## What the task asks
From the first line to the last, copy the listing exactly and omit the pictures.

## Data provided
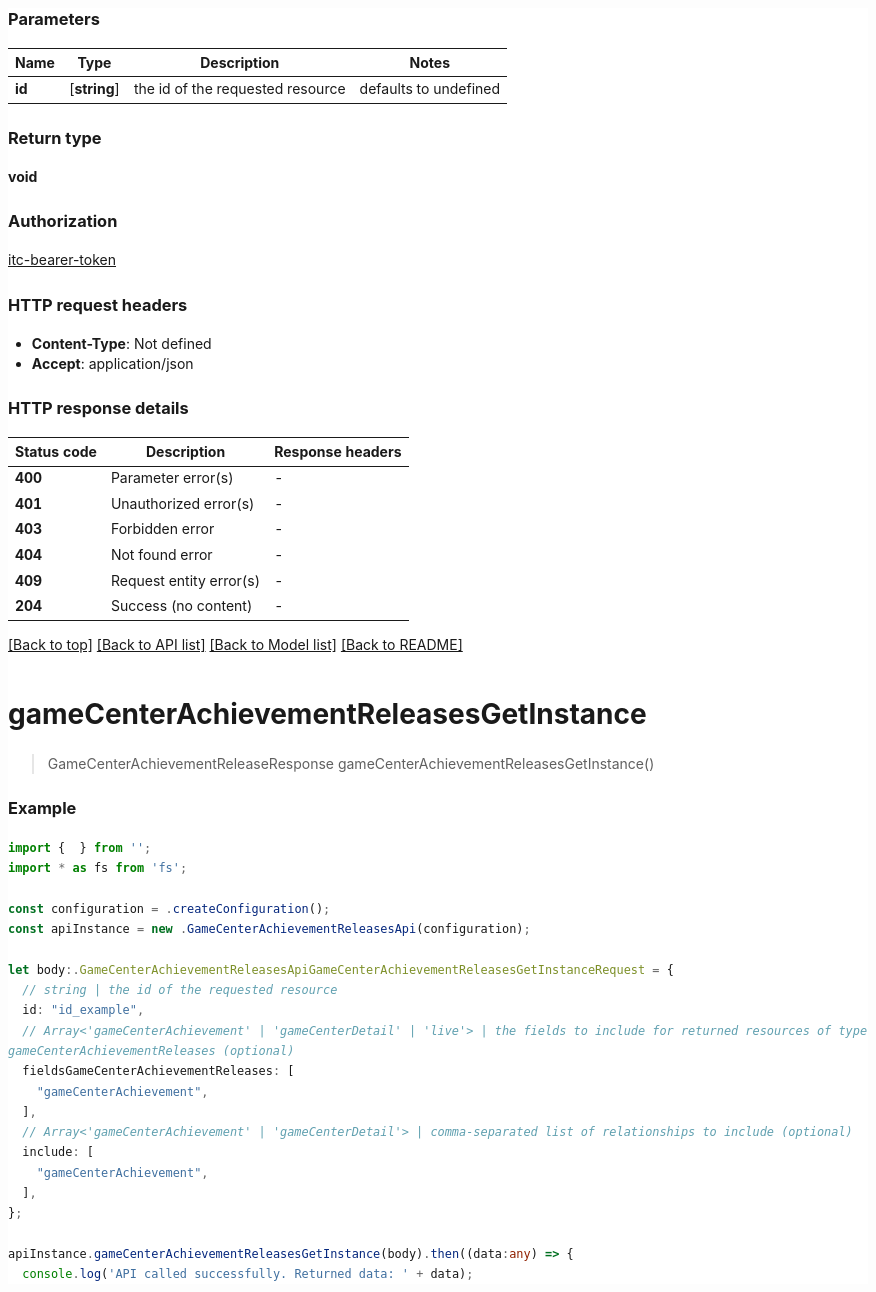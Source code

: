 
### Parameters

Name | Type | Description  | Notes
------------- | ------------- | ------------- | -------------
 **id** | [**string**] | the id of the requested resource | defaults to undefined


### Return type

**void**

### Authorization

[itc-bearer-token](README.md#itc-bearer-token)

### HTTP request headers

 - **Content-Type**: Not defined
 - **Accept**: application/json


### HTTP response details
| Status code | Description | Response headers |
|-------------|-------------|------------------|
**400** | Parameter error(s) |  -  |
**401** | Unauthorized error(s) |  -  |
**403** | Forbidden error |  -  |
**404** | Not found error |  -  |
**409** | Request entity error(s) |  -  |
**204** | Success (no content) |  -  |

[[Back to top]](#) [[Back to API list]](README.md#documentation-for-api-endpoints) [[Back to Model list]](README.md#documentation-for-models) [[Back to README]](README.md)

# **gameCenterAchievementReleasesGetInstance**
> GameCenterAchievementReleaseResponse gameCenterAchievementReleasesGetInstance()


### Example


```typescript
import {  } from '';
import * as fs from 'fs';

const configuration = .createConfiguration();
const apiInstance = new .GameCenterAchievementReleasesApi(configuration);

let body:.GameCenterAchievementReleasesApiGameCenterAchievementReleasesGetInstanceRequest = {
  // string | the id of the requested resource
  id: "id_example",
  // Array<'gameCenterAchievement' | 'gameCenterDetail' | 'live'> | the fields to include for returned resources of type gameCenterAchievementReleases (optional)
  fieldsGameCenterAchievementReleases: [
    "gameCenterAchievement",
  ],
  // Array<'gameCenterAchievement' | 'gameCenterDetail'> | comma-separated list of relationships to include (optional)
  include: [
    "gameCenterAchievement",
  ],
};

apiInstance.gameCenterAchievementReleasesGetInstance(body).then((data:any) => {
  console.log('API called successfully. Returned data: ' + data);
```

## Completed task
Source code

: 
### Parameters

Name | Type | Description  | Notes
------------- | ------------- | ------------- | -------------
 **id** | [**string**] | the id of the requested resource | defaults to undefined


### Return type

**void**

### Authorization

[itc-bearer-token](README.md#itc-bearer-token)

### HTTP request headers

 - **Content-Type**: Not defined
 - **Accept**: application/json


### HTTP response details
| Status code | Description | Response headers |
|-------------|-------------|------------------|
**400** | Parameter error(s) |  -  |
**401** | Unauthorized error(s) |  -  |
**403** | Forbidden error |  -  |
**404** | Not found error |  -  |
**409** | Request entity error(s) |  -  |
**204** | Success (no content) |  -  |

[[Back to top]](#) [[Back to API list]](README.md#documentation-for-api-endpoints) [[Back to Model list]](README.md#documentation-for-models) [[Back to README]](README.md)

# **gameCenterAchievementReleasesGetInstance**
> GameCenterAchievementReleaseResponse gameCenterAchievementReleasesGetInstance()


### Example


```typescript
import {  } from '';
import * as fs from 'fs';

const configuration = .createConfiguration();
const apiInstance = new .GameCenterAchievementReleasesApi(configuration);

let body:.GameCenterAchievementReleasesApiGameCenterAchievementReleasesGetInstanceRequest = {
  // string | the id of the requested resource
  id: "id_example",
  // Array<'gameCenterAchievement' | 'gameCenterDetail' | 'live'> | the fields to include for returned resources of type gameCenterAchievementReleases (optional)
  fieldsGameCenterAchievementReleases: [
    "gameCenterAchievement",
  ],
  // Array<'gameCenterAchievement' | 'gameCenterDetail'> | comma-separated list of relationships to include (optional)
  include: [
    "gameCenterAchievement",
  ],
};

apiInstance.gameCenterAchievementReleasesGetInstance(body).then((data:any) => {
  console.log('API called successfully. Returned data: ' + data);
```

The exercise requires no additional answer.